Over the last 12 months, with the preparation and then the subsequent launch of the new Ofsted framework, the pros and cons of data in schools has been deliberated long and hard; which is why the FFT Education Data Lab and Teacher Tapp research report is so fascinating, offering a glimpse into the data collection habits of schools.  In the introduction from the Managing Director of FFT Education talks about, ‘The culture or some might say ‘cult’ of data use in schools-the ‘what’, ‘how’, ‘why’ and ‘who’ of data decision making-has long fascinated us’.  The report looks at how data is used in schools today, a systematic, national review of data use in schools, which enables leaders to reflect on how they use data in their own contexts and how it can be used positively.

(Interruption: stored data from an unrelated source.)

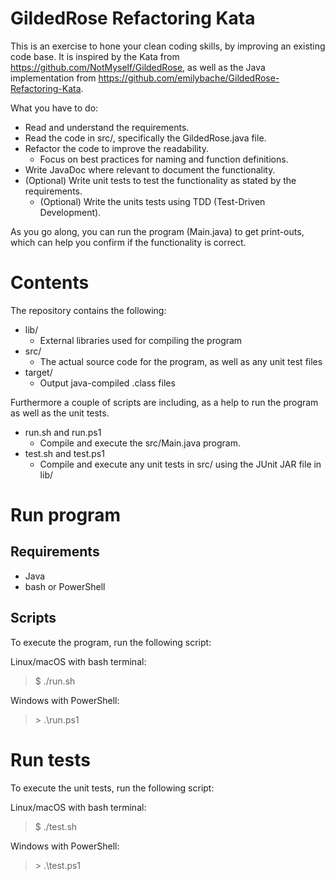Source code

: # GildedRose Refactoring Kata
This is an exercise to hone your clean coding skills, by improving an existing code base.
It is inspired by the Kata from https://github.com/NotMyself/GildedRose, as well as the Java implementation from https://github.com/emilybache/GildedRose-Refactoring-Kata.

What you have to do:
- Read and understand the requirements.
- Read the code in src/, specifically the GildedRose.java file.
- Refactor the code to improve the readability.
  - Focus on best practices for naming and function definitions.
- Write JavaDoc where relevant to document the functionality.
- (Optional) Write unit tests to test the functionality as stated by the requirements.
  - (Optional) Write the units tests using TDD (Test-Driven Development).

As you go along, you can run the program (Main.java) to get print-outs, which can help you confirm if the functionality is correct.

# Contents
The repository contains the following:

- lib/
  - External libraries used for compiling the program
- src/
  - The actual source code for the program, as well as any unit test files
- target/
  - Output java-compiled .class files

Furthermore a couple of scripts are including, as a help to run the program as well as the unit tests.
- run.sh and run.ps1
  - Compile and execute the src/Main.java program.
- test.sh and test.ps1
  - Compile and execute any unit tests in src/ using the JUnit JAR file in lib/

# Run program
## Requirements
- Java
- bash or PowerShell

## Scripts
To execute the program, run the following script:

Linux/macOS with bash terminal:
> $ ./run.sh

Windows with PowerShell:
> \> .\run.ps1

# Run tests
To execute the unit tests, run the following script:

Linux/macOS with bash terminal:
> $ ./test.sh

Windows with PowerShell:
> \> .\test.ps1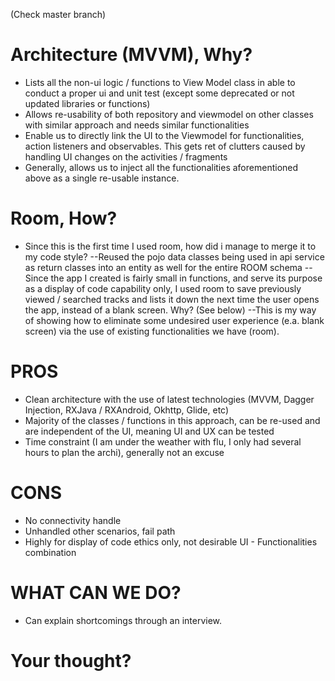 (Check master branch)

# Architecture (MVVM), Why?

  - Lists all the non-ui logic / functions to View Model class in able to conduct a proper ui and unit test (except some deprecated or not updated libraries or functions)
  - Allows re-usability of both repository and viewmodel on other classes with similar approach and needs similar functionalities
  - Enable us to directly link the UI to the Viewmodel for functionalities, action listeners and observables. This gets ret of clutters caused by handling UI changes on the activities / fragments
  - Generally, allows us to inject all the functionalities aforementioned above as a single re-usable instance.

# Room, How?

- Since this is the first time I used room, how did i manage to merge it to my code style?
--Reused the pojo data classes being used in api service as return classes into an entity as well for the entire ROOM schema
--Since the app I created is fairly small in functions, and serve its purpose as a display of code capability only, I used room to save previously viewed / searched tracks and lists it down the next time the user opens the app, instead of a blank screen. Why? (See below)
--This is my way of showing how to eliminate some undesired user experience (e.a. blank screen) via the use of existing functionalities we have (room).

# PROS

- Clean architecture with the use of latest technologies (MVVM, Dagger Injection, RXJava / RXAndroid, Okhttp, Glide, etc)
- Majority of the classes / functions in this approach, can be re-used and are independent of the UI, meaning UI and UX can be tested
- Time constraint (I am under the weather with flu, I only had several hours to plan the archi), generally not an excuse
 

# CONS

- No connectivity handle
- Unhandled other scenarios, fail path
- Highly for display of code ethics only, not desirable UI - Functionalities combination

# WHAT CAN WE DO?

- Can explain shortcomings through an interview.


# Your thought?
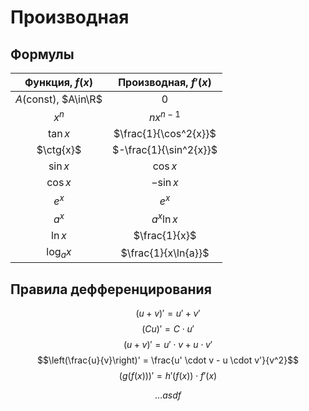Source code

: # Производная

## Формулы
| Функция, $f(x)$             | Производная, $f'(x)$   |
|:---------------------------:|:----------------------:|
| $A(\text{const})$, $A\in\R$ | $0$                    |
| $x^n$                       | $nx^{n-1}$             |
| $\tan{x}$                   | $\frac{1}{\cos^2{x}}$  |
| $\ctg{x}$                   | $-\frac{1}{\sin^2{x}}$ |
| $\sin{x}$                   | $\cos{x}$              |
| $\cos{x}$                   | $-\sin{x}$             |
| $e^x$                       | $e^x$                  |
| $a^x$                       | $a^x\ln{x}$            |
| $\ln{x}$                    | $\frac{1}{x}$          |
| $\log_a{x}$                 | $\frac{1}{x\ln{a}}$    |

## Правила дефференцирования
$$(u+v)' = u' + v'$$
$$(Cu)' = C \cdot u'$$
$$(u + v)' = u' \cdot v + u \cdot v'$$
$$\left(\frac{u}{v}\right)' = \frac{u' \cdot v - u \cdot v'}{v^2}$$
$$(g(f(x)))' = h'(f(x)) \cdot f'(x)$$

$$
\dots asdf
$$
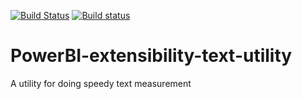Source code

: [![Build Status](https://travis-ci.org/Microsoft/PowerBI-extensibility-text-utility.svg?branch=master)](https://travis-ci.org/Microsoft/PowerBI-extensibility-text-utility)
[![Build status](https://ci.appveyor.com/api/projects/status/cvvwogwq4lclrgh5/branch/master?svg=true)](https://ci.appveyor.com/project/spatney/powerbi-extensibility-text-utility)
# PowerBI-extensibility-text-utility
A utility for doing speedy text measurement
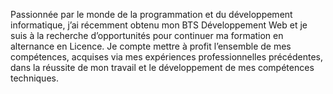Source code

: Passionnée par le monde de la programmation et du développement informatique, j’ai récemment obtenu mon BTS Développement Web et je suis à la recherche d’opportunités pour continuer ma formation en alternance en Licence.
Je compte mettre à profit l’ensemble de mes compétences, acquises via mes expériences professionnelles précédentes, dans la réussite de mon travail et le développement de mes compétences techniques.

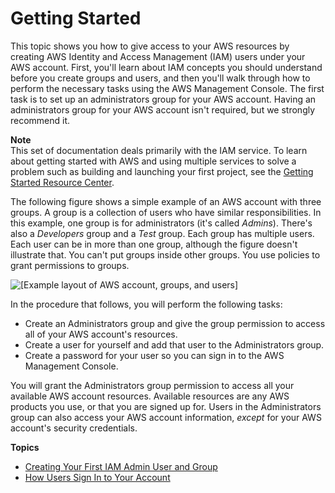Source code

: # Getting Started<a name="getting-started"></a>

This topic shows you how to give access to your AWS resources by creating AWS Identity and Access Management \(IAM\) users under your AWS account\. First, you'll learn about IAM concepts you should understand before you create groups and users, and then you'll walk through how to perform the necessary tasks using the AWS Management Console\. The first task is to set up an administrators group for your AWS account\. Having an administrators group for your AWS account isn't required, but we strongly recommend it\.

**Note**  
This set of documentation deals primarily with the IAM service\. To learn about getting started with AWS and using multiple services to solve a problem such as building and launching your first project, see the [Getting Started Resource Center](https://aws.amazon.com/getting-started/)\.

The following figure shows a simple example of an AWS account with three groups\. A group is a collection of users who have similar responsibilities\. In this example, one group is for administrators \(it's called *Admins*\)\. There's also a *Developers* group and a *Test* group\. Each group has multiple users\. Each user can be in more than one group, although the figure doesn't illustrate that\. You can't put groups inside other groups\. You use policies to grant permissions to groups\.

![\[Example layout of AWS account, groups, and users\]](http://docs.aws.amazon.com/IAM/latest/UserGuide/images/Account_Group_Example.diagram.png)

In the procedure that follows, you will perform the following tasks:
+ Create an Administrators group and give the group permission to access all of your AWS account's resources\.
+ Create a user for yourself and add that user to the Administrators group\.
+ Create a password for your user so you can sign in to the AWS Management Console\.

You will grant the Administrators group permission to access all your available AWS account resources\. Available resources are any AWS products you use, or that you are signed up for\. Users in the Administrators group can also access your AWS account information, *except* for your AWS account's security credentials\.

**Topics**
+ [Creating Your First IAM Admin User and Group](getting-started_create-admin-group.md)
+ [How Users Sign In to Your Account](getting-started_how-users-sign-in.md)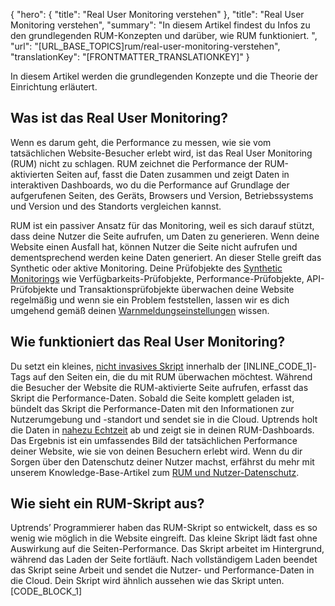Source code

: {
  "hero": {
    "title": "Real User Monitoring verstehen"
  },
  "title": "Real User Monitoring verstehen",
  "summary": "In diesem Artikel findest du Infos zu den grundlegenden RUM-Konzepten und darüber, wie RUM funktioniert. ",
  "url": "[URL_BASE_TOPICS]rum/real-user-monitoring-verstehen",
  "translationKey": "[FRONTMATTER_TRANSLATIONKEY]"
}

In diesem Artikel werden die grundlegenden Konzepte und die Theorie der Einrichtung erläutert.

## Was ist das Real User Monitoring?

Wenn es darum geht, die Performance zu messen, wie sie vom tatsächlichen Website-Besucher erlebt wird, ist das Real User Monitoring (RUM) nicht zu schlagen. RUM zeichnet die Performance der RUM-aktivierten Seiten auf, fasst die Daten zusammen und zeigt Daten in interaktiven Dashboards, wo du die Performance auf Grundlage der aufgerufenen Seiten, des Geräts, Browsers und Version, Betriebssystems und Version und des Standorts vergleichen kannst.

RUM ist ein passiver Ansatz für das Monitoring, weil es sich darauf stützt, dass deine Nutzer die Seite aufrufen, um Daten zu generieren. Wenn deine Website einen Ausfall hat, können Nutzer die Seite nicht aufrufen und dementsprechend werden keine Daten generiert. An dieser Stelle greift das Synthetic oder aktive Monitoring. Deine Prüfobjekte des [Synthetic Monitorings]([LINK_URL_1]) wie Verfügbarkeits-Prüfobjekte, Performance-Prüfobjekte, API-Prüfobjekte und Transaktionsprüfobjekte überwachen deine Website regelmäßig und wenn sie ein Problem feststellen, lassen wir es dich umgehend gemäß deinen [Warnmeldungseinstellungen]([LINK_URL_2]) wissen.

## Wie funktioniert das Real User Monitoring?

Du setzt ein kleines, [nicht invasives Skript]([LINK_URL_3]) innerhalb der [INLINE_CODE_1]-Tags auf den Seiten ein, die du mit RUM überwachen möchtest. Während die Besucher der Website die RUM-aktivierte Seite aufrufen, erfasst das Skript die Performance-Daten. Sobald die Seite komplett geladen ist, bündelt das Skript die Performance-Daten mit den Informationen zur Nutzerumgebung und -standort und sendet sie in die Cloud. Uptrends holt die Daten in [nahezu Echtzeit]([LINK_URL_4]) ab und zeigt sie in deinen RUM-Dashboards. Das Ergebnis ist ein umfassendes Bild der tatsächlichen Performance deiner Website, wie sie von deinen Besuchern erlebt wird. Wenn du dir Sorgen über den Datenschutz deiner Nutzer machst, erfährst du mehr mit unserem Knowledge-Base-Artikel zum [RUM und Nutzer-Datenschutz]([LINK_URL_5]).

## Wie sieht ein RUM-Skript aus?

Uptrends’ Programmierer haben das RUM-Skript so entwickelt, dass es so wenig wie möglich in die Website eingreift. Das kleine Skript lädt fast ohne Auswirkung auf die Seiten-Performance. Das Skript arbeitet im Hintergrund, während das Laden der Seite fortläuft. Nach vollständigem Laden beendet das Skript seine Arbeit und sendet die Nutzer- und Performance-Daten in die Cloud. Dein Skript wird ähnlich aussehen wie das Skript unten.
[CODE_BLOCK_1]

There are some fascinating insights, which are reported, including the accuracy of data collections, particularly at KS3; sixty-three per cent of primary schools with the highest proportion of pupils eligible for free school meals requested half-termly or more frequent data, compared with 39 per cent of those with the lowest proportion.  The survey found 54 per cent of classroom teachers, 52 per cent of middle leaders, 41 per cent of senior leaders and 21 per cent of headteachers believed data collection “should be less frequent than is current practice”.

The other obsession with the new framework has been the importance of curriculum design, the ability of all leaders to shape and own the curriculum and that the overall quality of education (including outcomes) is linked directly to the quality of curriculum design.  Therefore, it was refreshing to attend the Annual Netley Campus Exhibition, where the school opens its doors to the school community, to show case their learning. The theme this year was about, ‘It’s our world’ and the key message that change starts with us. The pupils at Netley are always so impressive, speaking knowledgeably and passionately about the sequence of their learning, the importance of what they have learned and how they will use it in their life. I left with many highlights, but amongst them were the impressive Robson House pupils, who had created their own town, Brickton (love Lego), working with budgets, creating facilities and overseeing important governance decisions. Also in Year 6, where they created art cityscapes of the mean, hard, ugly city- before then changing it and gradually transforming it into a beautiful, colourful and happy place to live after the planting of seeds.

Next Thursday we have the Primary Breakfast meeting at 8.00am, followed by the Head teachers consultative meeting-please note that both these meetings are being held in the Council Chambers, at the Crowndale Centre.  On the agenda for the Heads, briefing is an update from Nick Smith and Richard Lewin on Place Planning and Christine Gilbert will be joining us to provide an update on curriculum development ideas and next steps.

Please find attached the Secondary Breakfast briefing, which took place during the week.

Finally, please hold the 26th and 27th March 2020 for the annual Head teacher’s conference, which is going to take place at Jury’s Inn, Brighton. We already have booked the impressive Christine Counsell and Becky Allen confirmed as speakers.